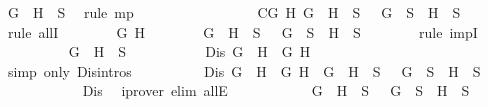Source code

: \begin{isabellebody}
\ {\isacartoucheopen}G\ \isactrlbold {\isasymor}\ H\ {\isasymin}\ S{\isacartoucheclose}\ \isamarkupfalse%
\ {\isacharparenleft}rule\ mp{\isacharparenright}\isanewline
\ \ \ \ \ \ \isamarkupfalse%
\isanewline
\ \ \ \ \isamarkupfalse%
\isanewline
\ \ \ \ \isamarkupfalse%
\ C{}{\isacharcolon}{\isachardoublequoteopen}{\isasymforall}G\ H{\isachardot}\ G\ \isactrlbold {\isasymrightarrow}\ H\ {\isasymin}\ S\ {\isasymlongrightarrow}\ \isactrlbold {\isasymnot}\ G\ {\isasymin}\ S\ {\isasymor}\ H\ {\isasymin}\ S{\isachardoublequoteclose}\isanewline
\ \ \ \ \isamarkupfalse%
\ {\isacharparenleft}rule\ allI{\isacharparenright}{\isacharplus}\isanewline
\ \ \ \ \ \ \isamarkupfalse%
\ G\ H\isanewline
\ \ \ \ \ \ \isamarkupfalse%
\ {\isachardoublequoteopen}G\ \isactrlbold {\isasymrightarrow}\ H\ {\isasymin}\ S\ {\isasymlongrightarrow}\ \isactrlbold {\isasymnot}\ G\ {\isasymin}\ S\ {\isasymor}\ H\ {\isasymin}\ S{\isachardoublequoteclose}\isanewline
\ \ \ \ \ \ \isamarkupfalse%
\ {\isacharparenleft}rule\ impI{\isacharparenright}\isanewline
\ \ \ \ \ \ \ \ \isamarkupfalse%
\ {\isachardoublequoteopen}G\ \isactrlbold {\isasymrightarrow}\ H\ {\isasymin}\ S{\isachardoublequoteclose}\ \isanewline
\ \ \ \ \ \ \ \ \isamarkupfalse%
\ {\isachardoublequoteopen}Dis\ {\isacharparenleft}G\ \isactrlbold {\isasymrightarrow}\ H{\isacharparenright}\ {\isacharparenleft}\isactrlbold {\isasymnot}\ G{\isacharparenright}\ H{\isachardoublequoteclose}\isanewline
\ \ \ \ \ \ \ \ \ \ \isamarkupfalse%
\ {\isacharparenleft}simp\ only{\isacharcolon}\ Dis{\isachardot}intros{\isacharparenleft}{}{\isacharparenright}{\isacharparenright}\isanewline
\ \ \ \ \ \ \ \ \isamarkupfalse%
\ {\isachardoublequoteopen}Dis\ {\isacharparenleft}G\ \isactrlbold {\isasymrightarrow}\ H{\isacharparenright}\ {\isacharparenleft}\isactrlbold {\isasymnot}\ G{\isacharparenright}\ H\ {\isasymlongrightarrow}\ G\ \isactrlbold {\isasymrightarrow}\ H\ {\isasymin}\ S\ {\isasymlongrightarrow}\ \isactrlbold {\isasymnot}\ G\ {\isasymin}\ S\ {\isasymor}\ H\ {\isasymin}\ S{\isachardoublequoteclose}\isanewline
\ \ \ \ \ \ \ \ \ \ \isamarkupfalse%
\ Dis\ \isamarkupfalse%
\ {\isacharparenleft}iprover\ elim{\isacharcolon}\ allE{\isacharparenright}\isanewline
\ \ \ \ \ \ \ \ \isamarkupfalse%
\ \isamarkupfalse%
\ {\isachardoublequoteopen}G\ \isactrlbold {\isasymrightarrow}\ H\ {\isasymin}\ S\ {\isasymlongrightarrow}\ \isactrlbold {\isasymnot}\ G\ {\isasymin}\ S\ {\isasymor}\ H\ {\isasymin}\ S{\isachardoublequoteclose}\ \isanewline

\end{isabellebody}
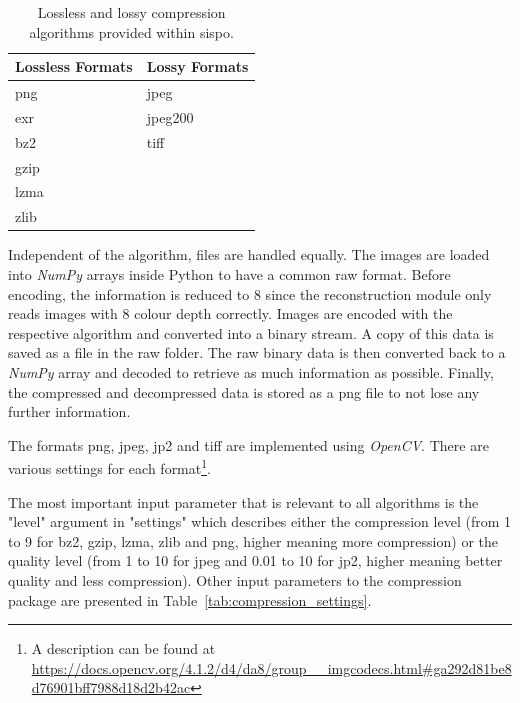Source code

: \begin{table}[htb]
    \centering
    \caption{Lossless and lossy compression algorithms provided within \gls{sispo}.}
    \label{tab:compression_format}
    \begin{tabular}{l|l}
        \textbf{Lossless Formats} & \textbf{Lossy Formats} \\ \hline
        \gls{png}              & \gls{jpeg}           \\
        exr               & jpeg200        \\
        bz2               & tiff           \\
        gzip              &                \\
        lzma              &                \\
        zlib              &               
    \end{tabular}
\end{table}

Independent of the algorithm, files are handled equally. The images are loaded into \textit{NumPy} arrays inside Python to have a common raw format. Before encoding, the information is reduced to \SI{8}{\bit} since the reconstruction module only reads images with \SI{8}{\bit} colour depth correctly. Images are encoded with the respective algorithm and converted into a binary stream. A copy of this data is saved as a file in the raw folder. The raw binary data is then converted back to a \textit{NumPy} array and decoded to retrieve as much information as possible. Finally, the compressed and decompressed data is stored as a \gls{png} file to not lose any further information.

The formats \gls{png}, \gls{jpeg}, \gls{jp2} and tiff are implemented using \textit{OpenCV}. There are various settings for each format\footnote{A description can be found at \url{https://docs.opencv.org/4.1.2/d4/da8/group__imgcodecs.html\#ga292d81be8d76901bff7988d18d2b42ac}}.

The most important input parameter that is relevant to all algorithms is the "level" argument in "settings" which describes either the compression level (from 1 to 9 for bz2, gzip, lzma, zlib and \gls{png}, higher meaning more compression) or the quality level (from 1 to 10 for \gls{jpeg} and 0.01 to 10 for \gls{jp2}, higher meaning better quality and less compression). Other input parameters to the compression package are presented in Table~\ref{tab:compression_settings}.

============================================================

* Description of the task
Find all lines holding the word "rule" in the records above and copy them.

* Solved exercise
\ {\isacharparenleft}rule\ mp{\isacharparenright}\isanewline
\ {\isacharparenleft}rule\ allI{\isacharparenright}{\isacharplus}\isanewline
\ {\isacharparenleft}rule\ impI{\isacharparenright}\isanewline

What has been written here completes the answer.